SEBI, the capital markets regulator, issued instructions on Friday for asset management companies (AMCs) regarding the use of Indian Accounting Standards (Ind AS).
This follows SEBI’s amendment of mutual fund rules, which required AMCs to prepare financial statements and accounts for mutual fund schemes in compliance with Indian Accounting Standards (Ind AS), effective April 1, 2023.
According to the rules, mutual fund schemes would be required to generate an opening balance sheet as of the date of transition and comparative financial statements in accordance with the criteria of Indian Accounting Standards, Sebi said in a circular.
According to mutual fund regulations, perspective historical per unit data necessitate the publication of scheme-specific per unit statistics for the preceding three years.

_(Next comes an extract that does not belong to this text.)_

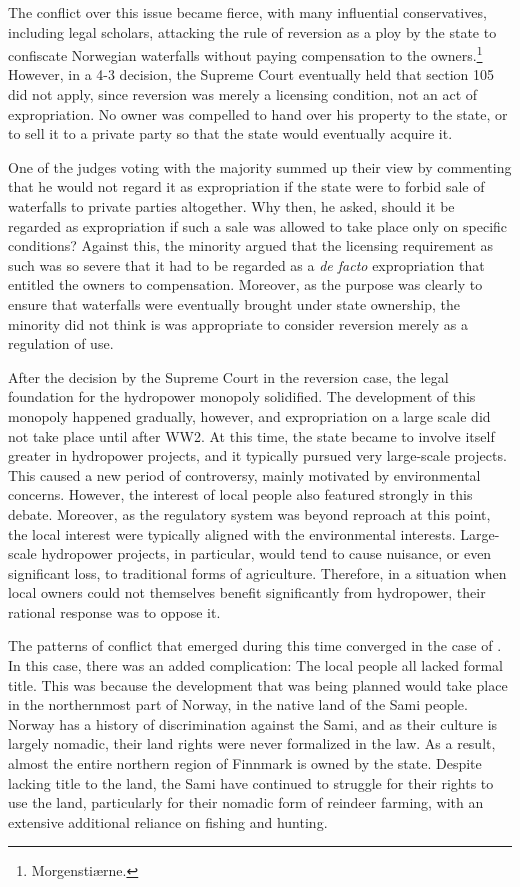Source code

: The conflict over this issue became fierce, with many influential conservatives, including legal scholars, attacking the rule of reversion as a ploy by the state to confiscate Norwegian waterfalls without paying compensation to the owners.\footnote{Morgenstiærne.} However, in a 4-3 decision, the Supreme Court eventually held that section 105 did not apply, since reversion was merely a licensing condition, not an act of expropriation. No owner was compelled to hand over his property to the state, or to sell it to a private party so that the state would eventually acquire it.

One of the judges voting with the majority summed up their view by commenting that he would not regard it as expropriation if the state were to forbid sale of waterfalls to private parties altogether. Why then, he asked, should it be regarded as expropriation if such a sale was allowed to take place only on specific conditions? Against this, the minority argued that the licensing requirement as such was so severe that it had to be regarded as a {\it de facto} expropriation that entitled the owners to compensation. Moreover,  as the purpose was clearly to ensure that waterfalls were eventually brought under state ownership, the minority did not think is was appropriate to consider reversion merely as a regulation of use.

After the decision by the Supreme Court in the reversion case, the legal foundation for the hydropower monopoly solidified. The development of this monopoly happened gradually, however, and expropriation on a large scale did not take place until after WW2. At this time, the state became to involve itself greater in hydropower projects, and it typically pursued very large-scale projects. This caused a new period of controversy, mainly motivated by environmental concerns. However, the interest of local people also featured strongly in this debate. Moreover, as the regulatory system was beyond reproach at this point, the local interest were typically aligned with the environmental interests. Large-scale hydropower projects, in particular, would tend to cause nuisance, or even significant loss, to traditional forms of agriculture. Therefore, in a situation when local owners could not themselves benefit significantly from hydropower, their rational response was to oppose it.

The patterns of conflict that emerged during this time converged in the case of \cite{alta8.}. In this case, there was an added complication: The local people all lacked formal title. This was because the development that was being planned would take place in the northernmost part of Norway, in the native land of the Sami people. Norway has a history of discrimination against the Sami, and as their culture is largely nomadic, their land rights were never formalized in the law. As a result, almost the entire northern region of Finnmark is owned by the state. Despite lacking title to the land, the Sami have continued to struggle for their rights to use the land, particularly for their nomadic form of reindeer farming, with an extensive additional reliance on fishing and hunting.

SEBI stated in this regard that mutual fund schemes may not be compelled to restate previous years’ published perspective historical per unit figures in accordance with the requirements of Ind AS for the first two years following the first time the standard was adopted.
However, mutual fund schemes will be required to provide certain additional information regarding their past per-unit performance.
These extra disclosures are intended to clearly identify earlier Generally Accepted Accounting Principles (GAAP) financial information as not prepared in accordance with Ind AS and to describe the nature of the modifications necessary to bring it into compliance with Ind AS. Mutual fund schemes are not required to quantify such adjustments.
Financial statements for mutual fund schemes must be prepared in accordance with the regulator’s specifications.
Additionally, Sebi has adjusted its recommendations to conform to the Indian Accounting Standard’s demand that transaction costs of investments be expensed (viz. to be charged to Revenue Account instead of Capitalisation).
Sebi stated that as part of the change, brokerage and transaction costs incurred for the purpose of execution will be charged to schemes at a rate of up to 12 basis points and 5 basis points for cash market and derivatives transactions, respectively.
Any payment for brokerage and transaction expenses in excess of the aforementioned 12 basis points and 5 basis points for cash market and derivatives transactions, respectively, may be charged to the plan within the scheme’s maximum total expense ratio (TER).
The Securities and Exchange Board of India (Sebi) announced that the new framework will take effect on April 1, 2023.